◆ DATA TO EXAMINE ◆
- Opening Delimiter -

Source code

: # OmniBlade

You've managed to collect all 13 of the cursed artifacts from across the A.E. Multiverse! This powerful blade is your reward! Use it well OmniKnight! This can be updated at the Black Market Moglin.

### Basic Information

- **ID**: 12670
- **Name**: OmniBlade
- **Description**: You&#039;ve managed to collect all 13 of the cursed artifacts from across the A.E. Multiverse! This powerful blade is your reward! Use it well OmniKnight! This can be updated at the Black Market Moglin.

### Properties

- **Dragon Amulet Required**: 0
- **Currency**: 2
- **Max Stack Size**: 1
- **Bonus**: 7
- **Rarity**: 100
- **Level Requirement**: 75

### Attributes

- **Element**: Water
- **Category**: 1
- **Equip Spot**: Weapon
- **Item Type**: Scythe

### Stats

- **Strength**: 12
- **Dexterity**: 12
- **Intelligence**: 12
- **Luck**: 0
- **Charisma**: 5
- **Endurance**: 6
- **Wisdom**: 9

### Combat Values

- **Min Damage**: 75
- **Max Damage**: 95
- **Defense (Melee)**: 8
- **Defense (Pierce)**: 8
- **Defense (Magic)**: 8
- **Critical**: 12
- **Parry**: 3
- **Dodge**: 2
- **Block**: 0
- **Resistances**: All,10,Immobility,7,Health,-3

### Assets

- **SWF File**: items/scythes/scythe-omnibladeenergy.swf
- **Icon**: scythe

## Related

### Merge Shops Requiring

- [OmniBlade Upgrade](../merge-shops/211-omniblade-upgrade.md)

- Closing Delimiter -

◆ WORK REQUIRED ◆
When the line containing "- **Category**: 1" is found in the records above, restate it and every later line word for word through the last one, and nothing more.

◆ EXERCISE ANSWER ◆
- **Category**: 1
- **Equip Spot**: Weapon
- **Item Type**: Scythe

### Stats

- **Strength**: 12
- **Dexterity**: 12
- **Intelligence**: 12
- **Luck**: 0
- **Charisma**: 5
- **Endurance**: 6
- **Wisdom**: 9

### Combat Values

- **Min Damage**: 75
- **Max Damage**: 95
- **Defense (Melee)**: 8
- **Defense (Pierce)**: 8
- **Defense (Magic)**: 8
- **Critical**: 12
- **Parry**: 3
- **Dodge**: 2
- **Block**: 0
- **Resistances**: All,10,Immobility,7,Health,-3

### Assets

- **SWF File**: items/scythes/scythe-omnibladeenergy.swf
- **Icon**: scythe

## Related

### Merge Shops Requiring

- [OmniBlade Upgrade](../merge-shops/211-omniblade-upgrade.md)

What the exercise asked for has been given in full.